Session Three: Hopeful Prayer
TRANSCRIPT:
Welcome to session 3. This week we will be thinking about that mighty prophet Ezekiel. And Ezekiel teaches us how through prayer we can be prophets of the hope we find in the cross. Our past two sessions we have thought about how to pray. Today we are exploring what we do when we pray.
I wonder if you know that famous song by D:Ream called ‘Things can only get better’? Ideally I would now be playing it in the background but I’m too mean to pay for the copyright. Some joker managed to play it out at full blast by the gates of 10 Downing Street when poor Rishi Sunak, soaked by the rain, was trying to call a general election.

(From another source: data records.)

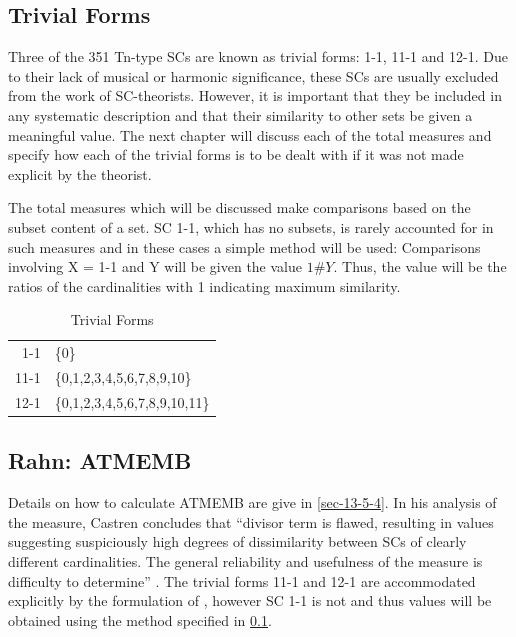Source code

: \documentclass{article}
\begin{document}
\subsection{Trivial Forms}
\label{sec-7-1}

Three of the 351 Tn-type SCs are known as trivial forms: 1-1, 11-1 and
12-1. Due to their lack of musical or harmonic significance, these SCs
are usually excluded from the work of SC-theorists. However, it is
important that they be included in any systematic description and that
their similarity to other sets be given a meaningful value. The next
chapter will discuss each of the total measures and specify how each
of the trivial forms is to be dealt with if it was not made explicit
by the theorist. 

The total measures which will be discussed make comparisons based on
the subset content of a set. SC 1-1, which has no subsets, is rarely
accounted for in such measures and in these cases a simple method will
be used: Comparisons involving X = 1-1 and Y will be given the value
$1\#Y$. Thus, the value will be the ratios of the cardinalities with 1
indicating maximum similarity.
\begin{table}[htb]
\caption{Trivial Forms} 
\begin{center}
\begin{tabular}{rl}
  1-1  &  \{0\}                          \\
 11-1  &  \{0,1,2,3,4,5,6,7,8,9,10\}     \\
 12-1  &  \{0,1,2,3,4,5,6,7,8,9,10,11\}  \\
\end{tabular}
\end{center}
\end{table}
\subsection{Rahn: ATMEMB}
\label{sec-7-2}

Details on how to calculate ATMEMB are give in \ref{sec-13-5-4}. In his analysis
of the measure, Castren concludes that ``divisor term is flawed,
resulting in values suggesting suspiciously high degrees of
dissimilarity between SCs of clearly different cardinalities. The
general reliability and usefulness of the measure is difficulty to
determine'' \citep[pp. 89]{Castren1994}. The trivial forms 11-1 and
12-1 are accommodated explicitly by the formulation of
\citet{Rahn1979}, however SC 1-1 is not and thus values will be
obtained using the method specified in \ref{sec-7-1}.
\end{document}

It gives quite a good account of a secular view of hope. The writer has found himself a new partner so now, obviously, things can only get better can’t they? The song understands hope as a wish that life may cheer up as measured against a set of undefined criteria.

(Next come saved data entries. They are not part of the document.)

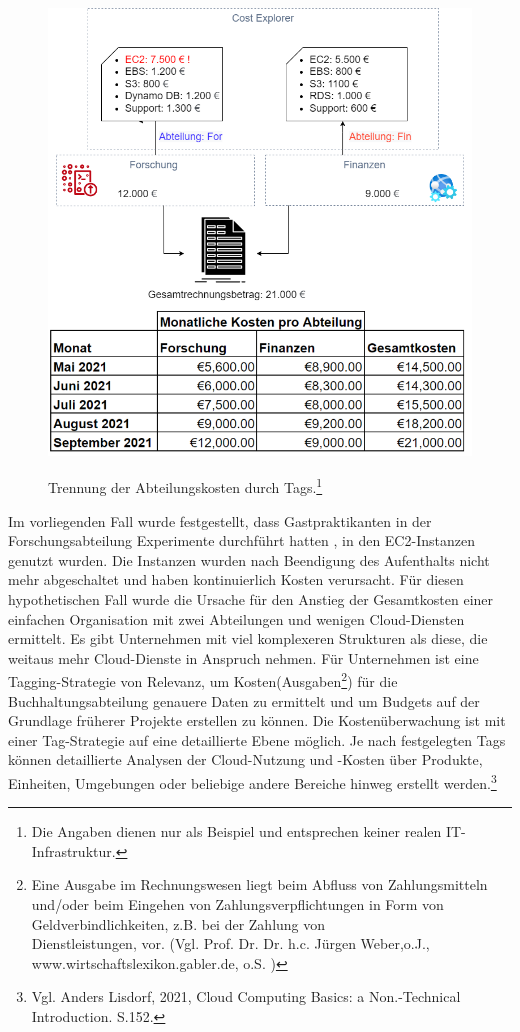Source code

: \begin{figure}[h!]
  \centering
  \includegraphics[scale=0.5]{sources/BA Diagramme-Nach Abteilung.drawio}
  \caption[Trennung der Kosten durch Tags]{}
  \label{fig:BA Diagramme-Nach Abteilung.drawio} 
  Trennung der Abteilungskosten durch Tags.\footnote{Die Angaben dienen nur als Beispiel und entsprechen keiner realen IT-Infrastruktur.}
\end{figure}Im vorliegenden Fall wurde festgestellt, dass Gastpraktikanten in der Forschungsabteilung Experimente durchführt hatten , in den EC2-Instanzen genutzt wurden. Die Instanzen wurden nach Beendigung des Aufenthalts nicht mehr abgeschaltet und haben kontinuierlich Kosten verursacht. Für diesen hypothetischen Fall wurde die Ursache für den Anstieg der Gesamtkosten einer einfachen Organisation mit zwei Abteilungen und wenigen Cloud-Diensten ermittelt. Es gibt Unternehmen mit viel komplexeren Strukturen als diese, die weitaus mehr Cloud-Dienste in Anspruch nehmen. Für Unternehmen ist eine Tagging-Strategie von Relevanz, um Kosten(Ausgaben\footnote{ Eine Ausgabe im Rechnungswesen liegt beim Abfluss von Zahlungsmitteln und/oder beim Eingehen von Zahlungsverpflichtungen in Form von Geldverbindlichkeiten, z.B. bei der Zahlung von \\Dienstleistungen, vor. (Vgl. Prof. Dr. Dr. h.c. Jürgen Weber,o.J., www.wirtschaftslexikon.gabler.de, o.S. \cite{AUS})}) für die Buchhaltungsabteilung genauere Daten zu ermittelt und um Budgets auf der Grundlage früherer Projekte erstellen zu können. Die Kostenüberwachung ist mit einer Tag-Strategie auf eine detaillierte Ebene möglich. Je nach festgelegten Tags können detaillierte Analysen der Cloud-Nutzung und -Kosten über Produkte, Einheiten, Umgebungen oder beliebige andere Bereiche hinweg erstellt werden.\footnote{Vgl. Anders Lisdorf, 2021, Cloud Computing Basics: a Non.-Technical Introduction. S.152.\cite{CCB}}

People of faith have a much more robust view of hope. It’s as we pray hope breaks into the world, and as we pray that we hear our call to be prophets of hope. As in previous weeks I’m going to look first at Ezekiel and then at the praying life of Jesus to explore how that is so.
Ezekiel lived and prophesied at a time of appalling suffering and torment for the people of Judah and Jerusalem. In 597 BC the nation was overrun by the Babylonians, the Temple was destroyed, the city was laid waste and the ruling classes were carried into exile in Babylon. It was a time of desperate political and theological crisis. Could God really have abandoned his chosen people? Why had he broken his promises?
Ezekiel prophesied that destruction and many of his words in the earlier part of his book are filled with warnings about the punishment God would bring on his people because of their disobedience and unfaithfulness. But as the book develops, even from crisis, Ezekiel speaks words of hope. Powerful and beautiful hope.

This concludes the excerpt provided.